• Provided records:

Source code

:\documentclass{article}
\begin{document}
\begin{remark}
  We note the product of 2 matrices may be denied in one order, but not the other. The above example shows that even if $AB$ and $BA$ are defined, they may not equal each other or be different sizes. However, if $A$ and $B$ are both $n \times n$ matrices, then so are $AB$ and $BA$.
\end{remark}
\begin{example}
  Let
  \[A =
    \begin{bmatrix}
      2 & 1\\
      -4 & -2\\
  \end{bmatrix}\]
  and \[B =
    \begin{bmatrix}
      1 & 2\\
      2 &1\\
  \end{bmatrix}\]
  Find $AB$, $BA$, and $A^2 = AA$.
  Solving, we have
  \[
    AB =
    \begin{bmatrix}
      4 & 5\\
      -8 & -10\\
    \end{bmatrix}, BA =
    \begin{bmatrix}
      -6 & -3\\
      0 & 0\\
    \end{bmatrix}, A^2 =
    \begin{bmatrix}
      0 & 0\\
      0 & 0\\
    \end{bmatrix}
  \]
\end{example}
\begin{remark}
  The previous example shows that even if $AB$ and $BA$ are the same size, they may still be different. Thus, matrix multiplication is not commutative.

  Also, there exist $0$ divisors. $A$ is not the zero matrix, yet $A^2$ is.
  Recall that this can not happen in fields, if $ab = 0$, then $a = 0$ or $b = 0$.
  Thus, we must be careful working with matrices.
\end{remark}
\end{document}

• Task item: Exactly the lines from the one with "Find $AB$, $BA$, and $A^2 = AA$." through the final line of the entries are to be returned, both ends included.

• Result of this task:
  Find $AB$, $BA$, and $A^2 = AA$.
  Solving, we have
  \[
    AB =
    \begin{bmatrix}
      4 & 5\\
      -8 & -10\\
    \end{bmatrix}, BA =
    \begin{bmatrix}
      -6 & -3\\
      0 & 0\\
    \end{bmatrix}, A^2 =
    \begin{bmatrix}
      0 & 0\\
      0 & 0\\
    \end{bmatrix}
  \]
\end{example}
\begin{remark}
  The previous example shows that even if $AB$ and $BA$ are the same size, they may still be different. Thus, matrix multiplication is not commutative.

  Also, there exist $0$ divisors. $A$ is not the zero matrix, yet $A^2$ is.
  Recall that this can not happen in fields, if $ab = 0$, then $a = 0$ or $b = 0$.
  Thus, we must be careful working with matrices.
\end{remark}
\end{document}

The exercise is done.